Ideally, use a separate computer for online banking than you use for online shopping, email access, and social media. If that isn’t possible or practical, use a different web browser — and be sure to keep that browser up to date.
As an extra precaution, you can configure your browser to remember the wrong password to a site so that if someone ever does get into your laptop or phone, that person will be less likely to successfully log into that site using your credentials.
As I discuss in detail in Chapter 18, smart devices and the so-called Internet of Things create all sorts of cybersecurity risks. Here are some recommendations as to how to improve your security as you use such devices:
If possible, disable device features that you do not need. Doing so reduces the relevant attack surface — that is, it reduces the number of potential points at which an unauthorized user can attempt to hack into the device — and simultaneously lowers the chances of the device exposing an exploitable software vulnerability.

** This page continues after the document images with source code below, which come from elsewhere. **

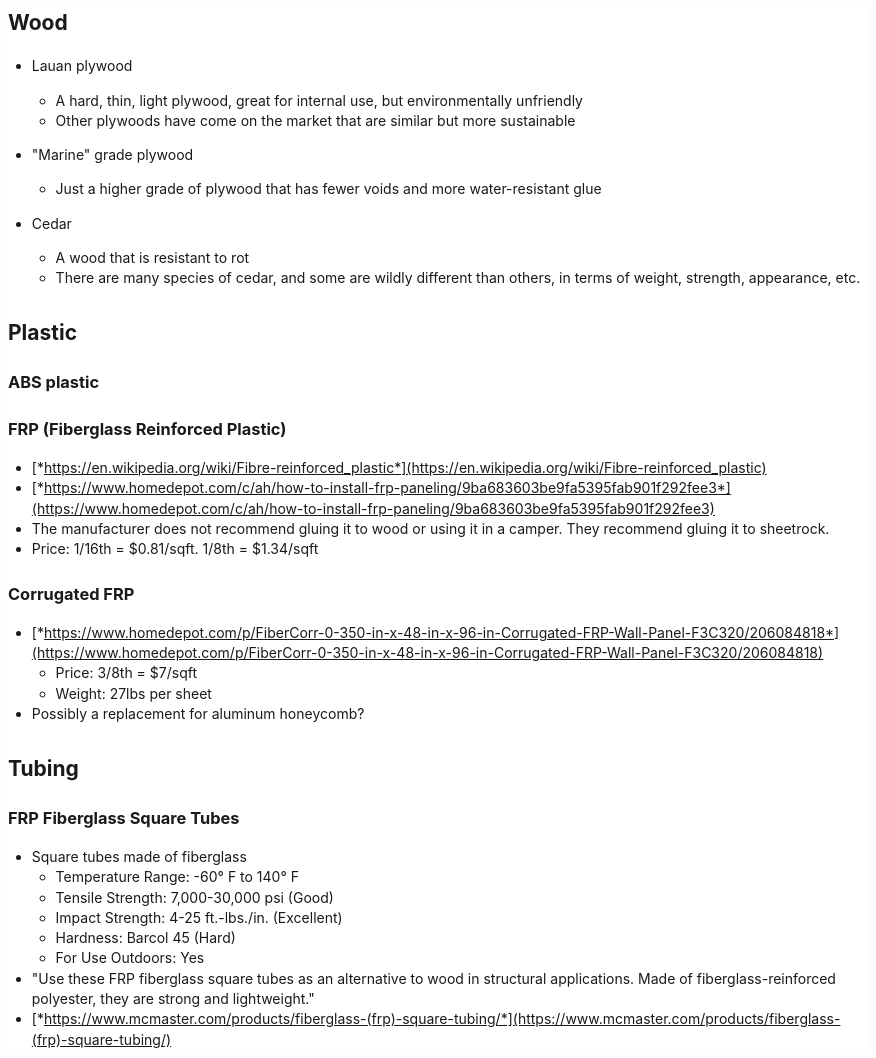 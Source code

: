 ## Wood

- Lauan plywood
  - A hard, thin, light plywood, great for internal use, but environmentally unfriendly
  - Other plywoods have come on the market that are similar but more sustainable

- "Marine" grade plywood
  - Just a higher grade of plywood that has fewer voids and more water-resistant glue

- Cedar
  - A wood that is resistant to rot
  - There are many species of cedar, and some are wildly different than others, in terms of weight, strength, appearance, etc.


## Plastic

### ABS plastic

### FRP (Fiberglass Reinforced Plastic)
  - [*https://en.wikipedia.org/wiki/Fibre-reinforced_plastic*](https://en.wikipedia.org/wiki/Fibre-reinforced_plastic)
  - [*https://www.homedepot.com/c/ah/how-to-install-frp-paneling/9ba683603be9fa5395fab901f292fee3*](https://www.homedepot.com/c/ah/how-to-install-frp-paneling/9ba683603be9fa5395fab901f292fee3)
  - The manufacturer does not recommend gluing it to wood or using it in a camper. They recommend gluing it to sheetrock.
  - Price: 1/16th = \$0.81/sqft. 1/8th = \$1.34/sqft

### Corrugated FRP
  - [*https://www.homedepot.com/p/FiberCorr-0-350-in-x-48-in-x-96-in-Corrugated-FRP-Wall-Panel-F3C320/206084818*](https://www.homedepot.com/p/FiberCorr-0-350-in-x-48-in-x-96-in-Corrugated-FRP-Wall-Panel-F3C320/206084818)
    - Price: 3/8th = \$7/sqft
    - Weight: 27lbs per sheet
  - Possibly a replacement for aluminum honeycomb?

## Tubing

### FRP Fiberglass Square Tubes

- Square tubes made of fiberglass
  - Temperature Range: -60° F to 140° F
  - Tensile Strength: 7,000-30,000 psi (Good)
  - Impact Strength: 4-25 ft.-lbs./in. (Excellent)
  - Hardness: Barcol 45 (Hard)
  - For Use Outdoors: Yes
- "Use these FRP fiberglass square tubes as an alternative to wood in structural applications. Made of fiberglass-reinforced polyester, they are strong and lightweight."
- [*https://www.mcmaster.com/products/fiberglass-(frp)-square-tubing/*](https://www.mcmaster.com/products/fiberglass-(frp)-square-tubing/)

Universal Plug and Play (UPnP) simplifies device setup, but it also makes it easier for hackers to discover devices and attack them for many reasons, including that many implementations of UPnP contain vulnerabilities, UPnP can sometimes allow malware to bypass firewall security routines, and UPnP can sometimes be exploited by hackers to run commands on routers.
In simplified terms, cryptocurrency refers to “money” that is tracked using a ledger of accounts whose copies are distributed to nodes running the cryptocurrency network (which means numerous parties all over the world have copies of the ledger containing a list of all transactions that have ever occurred using that particular cryptocurrency). Most cryptocurrencies are managed not by a central party, but rather, by a majority consensus, with the definition of who is included in calculating the majority consensus varying by cryptocurrency.

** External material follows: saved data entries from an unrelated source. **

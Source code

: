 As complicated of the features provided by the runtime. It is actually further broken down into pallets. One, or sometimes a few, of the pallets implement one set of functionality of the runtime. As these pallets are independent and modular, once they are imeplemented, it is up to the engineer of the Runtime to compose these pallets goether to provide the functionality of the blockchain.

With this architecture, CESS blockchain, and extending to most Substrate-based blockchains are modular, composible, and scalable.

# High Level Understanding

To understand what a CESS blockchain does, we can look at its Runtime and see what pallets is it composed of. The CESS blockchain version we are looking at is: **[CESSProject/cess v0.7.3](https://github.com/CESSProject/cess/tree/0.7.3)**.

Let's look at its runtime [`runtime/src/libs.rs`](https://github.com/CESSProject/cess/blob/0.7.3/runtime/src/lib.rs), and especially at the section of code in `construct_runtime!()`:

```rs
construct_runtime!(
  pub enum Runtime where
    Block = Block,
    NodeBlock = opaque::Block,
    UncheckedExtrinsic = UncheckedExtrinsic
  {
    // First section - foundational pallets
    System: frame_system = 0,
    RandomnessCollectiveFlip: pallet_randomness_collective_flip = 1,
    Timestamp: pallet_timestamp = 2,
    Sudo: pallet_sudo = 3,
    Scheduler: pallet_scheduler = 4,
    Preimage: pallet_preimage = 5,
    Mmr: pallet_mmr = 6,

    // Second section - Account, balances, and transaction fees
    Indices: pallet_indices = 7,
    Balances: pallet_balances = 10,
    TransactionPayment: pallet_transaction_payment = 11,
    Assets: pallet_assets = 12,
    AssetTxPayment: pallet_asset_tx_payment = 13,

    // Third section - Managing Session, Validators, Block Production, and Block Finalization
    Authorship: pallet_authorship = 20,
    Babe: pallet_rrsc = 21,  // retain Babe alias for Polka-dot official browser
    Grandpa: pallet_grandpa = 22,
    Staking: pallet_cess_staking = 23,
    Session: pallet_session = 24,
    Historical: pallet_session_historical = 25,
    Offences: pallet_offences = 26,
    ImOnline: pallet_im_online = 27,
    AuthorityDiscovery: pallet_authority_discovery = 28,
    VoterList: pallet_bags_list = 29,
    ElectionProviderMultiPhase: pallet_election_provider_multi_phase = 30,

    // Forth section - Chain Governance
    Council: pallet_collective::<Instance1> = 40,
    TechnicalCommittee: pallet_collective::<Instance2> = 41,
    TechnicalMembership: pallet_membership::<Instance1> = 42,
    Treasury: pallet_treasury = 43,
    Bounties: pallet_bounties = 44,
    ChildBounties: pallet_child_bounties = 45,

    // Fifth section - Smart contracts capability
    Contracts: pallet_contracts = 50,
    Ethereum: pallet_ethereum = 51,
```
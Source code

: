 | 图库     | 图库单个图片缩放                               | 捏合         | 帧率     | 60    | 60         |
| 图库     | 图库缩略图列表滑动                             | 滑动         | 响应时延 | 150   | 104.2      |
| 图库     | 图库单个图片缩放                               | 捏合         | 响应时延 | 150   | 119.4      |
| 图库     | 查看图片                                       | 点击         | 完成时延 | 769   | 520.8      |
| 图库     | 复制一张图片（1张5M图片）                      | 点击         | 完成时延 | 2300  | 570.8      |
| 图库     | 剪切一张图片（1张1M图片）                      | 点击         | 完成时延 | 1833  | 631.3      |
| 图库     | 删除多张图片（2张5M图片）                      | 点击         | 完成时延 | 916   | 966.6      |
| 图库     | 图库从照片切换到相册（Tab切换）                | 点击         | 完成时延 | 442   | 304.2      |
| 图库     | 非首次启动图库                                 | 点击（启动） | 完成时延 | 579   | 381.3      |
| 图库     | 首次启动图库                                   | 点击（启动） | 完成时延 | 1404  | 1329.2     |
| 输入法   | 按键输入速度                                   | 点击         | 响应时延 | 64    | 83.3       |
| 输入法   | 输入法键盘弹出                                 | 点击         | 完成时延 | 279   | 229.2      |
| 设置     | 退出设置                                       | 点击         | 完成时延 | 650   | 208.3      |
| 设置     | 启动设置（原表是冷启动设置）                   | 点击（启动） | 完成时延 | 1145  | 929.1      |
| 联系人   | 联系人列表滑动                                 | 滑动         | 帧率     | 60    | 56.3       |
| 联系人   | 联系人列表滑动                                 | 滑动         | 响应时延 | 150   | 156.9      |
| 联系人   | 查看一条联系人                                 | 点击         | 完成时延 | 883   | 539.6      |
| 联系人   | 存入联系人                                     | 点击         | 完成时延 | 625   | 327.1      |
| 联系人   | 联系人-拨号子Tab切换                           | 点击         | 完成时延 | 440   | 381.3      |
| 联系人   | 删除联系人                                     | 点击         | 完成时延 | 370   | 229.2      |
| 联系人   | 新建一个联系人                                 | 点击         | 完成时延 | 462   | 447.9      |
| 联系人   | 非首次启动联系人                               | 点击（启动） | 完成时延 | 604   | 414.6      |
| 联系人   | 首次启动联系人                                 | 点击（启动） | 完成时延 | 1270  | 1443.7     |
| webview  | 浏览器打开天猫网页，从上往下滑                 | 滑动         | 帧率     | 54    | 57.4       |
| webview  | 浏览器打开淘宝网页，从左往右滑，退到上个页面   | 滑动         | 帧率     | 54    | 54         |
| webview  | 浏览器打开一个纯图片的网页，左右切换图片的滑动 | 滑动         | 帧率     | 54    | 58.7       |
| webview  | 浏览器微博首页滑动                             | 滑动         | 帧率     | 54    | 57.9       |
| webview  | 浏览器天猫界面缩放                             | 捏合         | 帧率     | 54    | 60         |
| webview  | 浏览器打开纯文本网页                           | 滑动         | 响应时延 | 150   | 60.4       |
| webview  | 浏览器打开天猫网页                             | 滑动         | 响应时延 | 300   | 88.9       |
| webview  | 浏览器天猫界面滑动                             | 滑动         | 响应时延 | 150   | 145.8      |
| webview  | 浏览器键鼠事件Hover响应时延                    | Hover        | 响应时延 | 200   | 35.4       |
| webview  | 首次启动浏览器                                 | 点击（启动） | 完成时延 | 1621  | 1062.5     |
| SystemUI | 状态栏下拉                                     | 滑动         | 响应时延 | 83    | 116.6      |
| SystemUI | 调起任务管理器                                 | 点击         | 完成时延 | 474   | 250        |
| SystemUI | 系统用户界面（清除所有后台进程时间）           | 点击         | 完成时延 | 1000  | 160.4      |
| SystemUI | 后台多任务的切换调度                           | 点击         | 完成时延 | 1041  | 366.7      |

The most well-known cryptocurrency is Bitcoin, which was also the first cryptocurrency to arrive on the scene. When someone owns a Bitcoin (or a fraction thereof), that information is stored in a ledger — not with the person’s name, but with an address. For example, address 123 received one Bitcoin from address 321, which means that now address 123 has one Bitcoin.
The owner of the Bitcoin does not actually own anything; instead, the owner simply has control over the relevant Bitcoin address. In the previous example, the person who possesses the secret key needed to authorize any transactions made from address 321 controls any Bitcoins stored at that address.

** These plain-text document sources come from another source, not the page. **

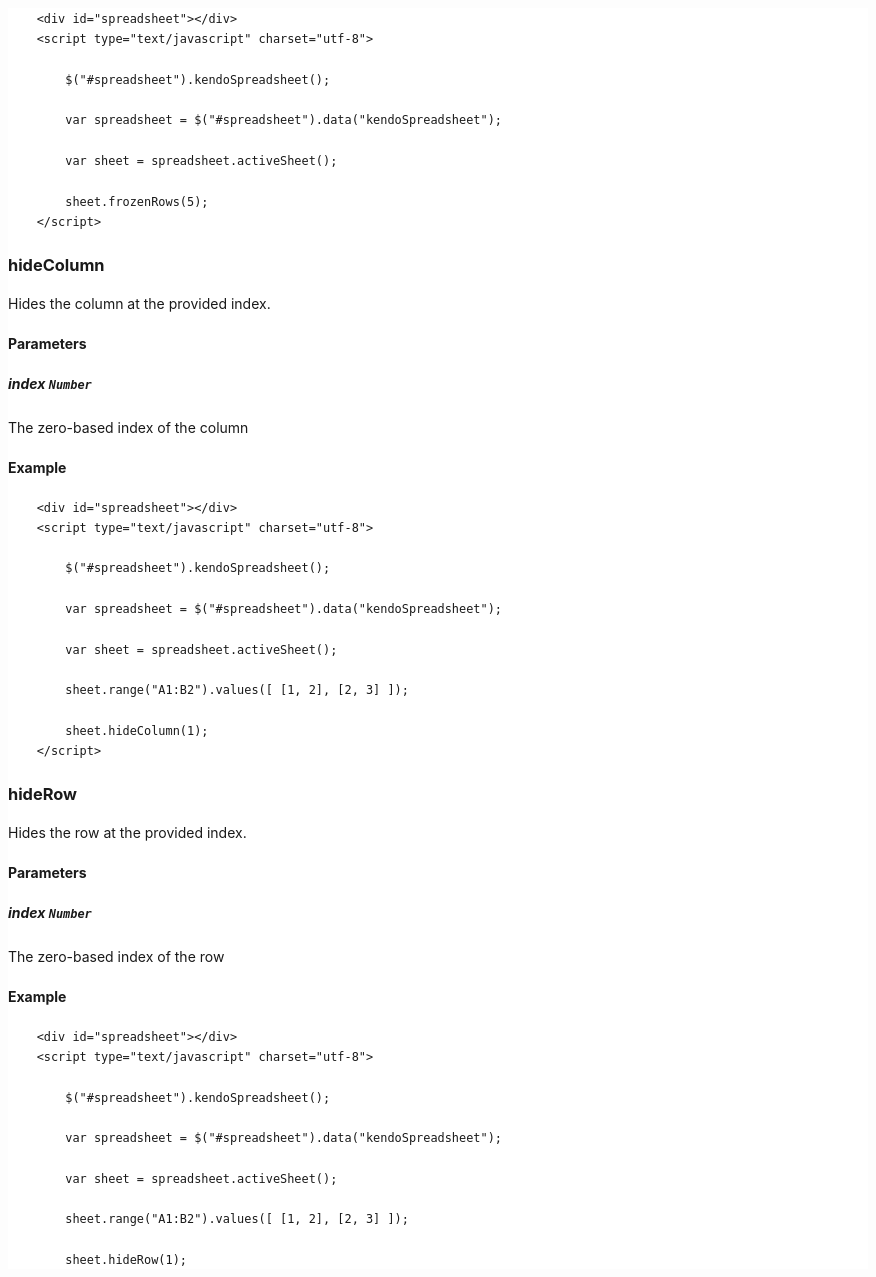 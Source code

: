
 ```
    <div id="spreadsheet"></div>
    <script type="text/javascript" charset="utf-8">

        $("#spreadsheet").kendoSpreadsheet();

        var spreadsheet = $("#spreadsheet").data("kendoSpreadsheet");

        var sheet = spreadsheet.activeSheet();

        sheet.frozenRows(5);
    </script>
```

### hideColumn

Hides the column at the provided index.

#### Parameters

##### index `Number`

The zero-based index of the column

#### Example

```
    <div id="spreadsheet"></div>
    <script type="text/javascript" charset="utf-8">

        $("#spreadsheet").kendoSpreadsheet();

        var spreadsheet = $("#spreadsheet").data("kendoSpreadsheet");

        var sheet = spreadsheet.activeSheet();

        sheet.range("A1:B2").values([ [1, 2], [2, 3] ]);

        sheet.hideColumn(1);
    </script>
```

### hideRow

Hides the row at the provided index.

#### Parameters

##### index `Number`

The zero-based index of the row

#### Example

```
    <div id="spreadsheet"></div>
    <script type="text/javascript" charset="utf-8">

        $("#spreadsheet").kendoSpreadsheet();

        var spreadsheet = $("#spreadsheet").data("kendoSpreadsheet");

        var sheet = spreadsheet.activeSheet();

        sheet.range("A1:B2").values([ [1, 2], [2, 3] ]);

        sheet.hideRow(1);
``` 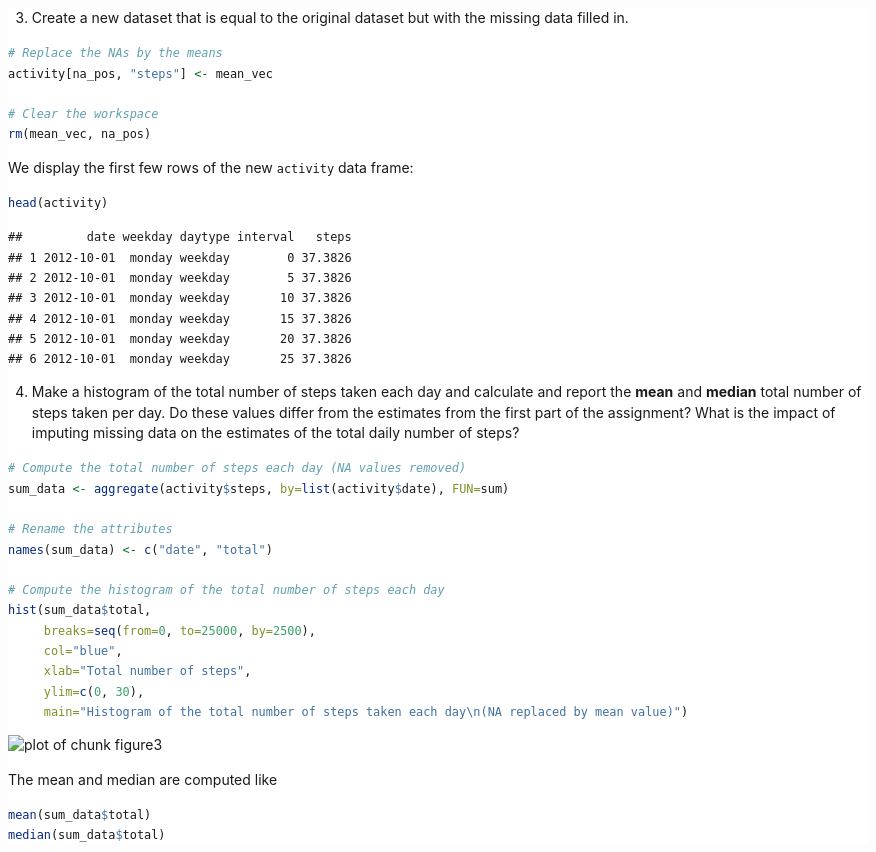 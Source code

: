 3. Create a new dataset that is equal to the original dataset but with the 
missing data filled in.


```r
# Replace the NAs by the means
activity[na_pos, "steps"] <- mean_vec

# Clear the workspace
rm(mean_vec, na_pos)
```

We display the first few rows of the new `activity` data frame:


```r
head(activity)
```

```
##         date weekday daytype interval   steps
## 1 2012-10-01  monday weekday        0 37.3826
## 2 2012-10-01  monday weekday        5 37.3826
## 3 2012-10-01  monday weekday       10 37.3826
## 4 2012-10-01  monday weekday       15 37.3826
## 5 2012-10-01  monday weekday       20 37.3826
## 6 2012-10-01  monday weekday       25 37.3826
```

4. Make a histogram of the total number of steps taken each day and calculate 
and report the **mean** and **median** total number of steps taken per day. 
Do these values differ from the estimates from the first part of the assignment? 
What is the impact of imputing missing data on the estimates of the total daily 
number of steps?


```r
# Compute the total number of steps each day (NA values removed)
sum_data <- aggregate(activity$steps, by=list(activity$date), FUN=sum)

# Rename the attributes
names(sum_data) <- c("date", "total")

# Compute the histogram of the total number of steps each day
hist(sum_data$total, 
     breaks=seq(from=0, to=25000, by=2500),
     col="blue", 
     xlab="Total number of steps", 
     ylim=c(0, 30), 
     main="Histogram of the total number of steps taken each day\n(NA replaced by mean value)")
```

![plot of chunk figure3](figure/figure3-1.png) 

The mean and median are computed like


```r
mean(sum_data$total)
median(sum_data$total)
```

While going into a discussion about the technology used by Bitcoin is beyond the scope of this book, one important security concern for people to be aware of is that when it comes to cryptocurrency, the secret key needed to perform transactions effectively defines ownership. If the owner of the Bitcoin at address 321 lost the key to that address, the owner would no longer be able to access the Bitcoin stored there, and would likely permanently lose whatever money was stored at that address.
Likewise, if someone else obtained the key for 321 and utilized it without authorization from the owner to transfer the Bitcoin to another address, that transaction would, in nearly all cases, be deemed valid, and the rightful owner will lose the Bitcoin.
One way to do so is to store secret keys on a special hardware device called a hardware “wallet.” Such a device keeps the keys offline so that no Internet-connected devices hold the keys anywhere where the keys could potentially be stolen by a hacker. When the rightful owner wants to perform a transaction with the cryptocurrency, the owner must connect the relevant hardware wallet to a computer (often by USB connection), and unlock the wallet (usually by using a passcode of some sort), in order to utilize the keys stored on the wallet.
Also, keep in mind that when people store cryptocurrency at a cryptocurrency exchange, it is the exchange that stores the keys for the cryptocurrency. If the user’s credentials to the exchange are stolen, the cryptocurrency may be stolen as well.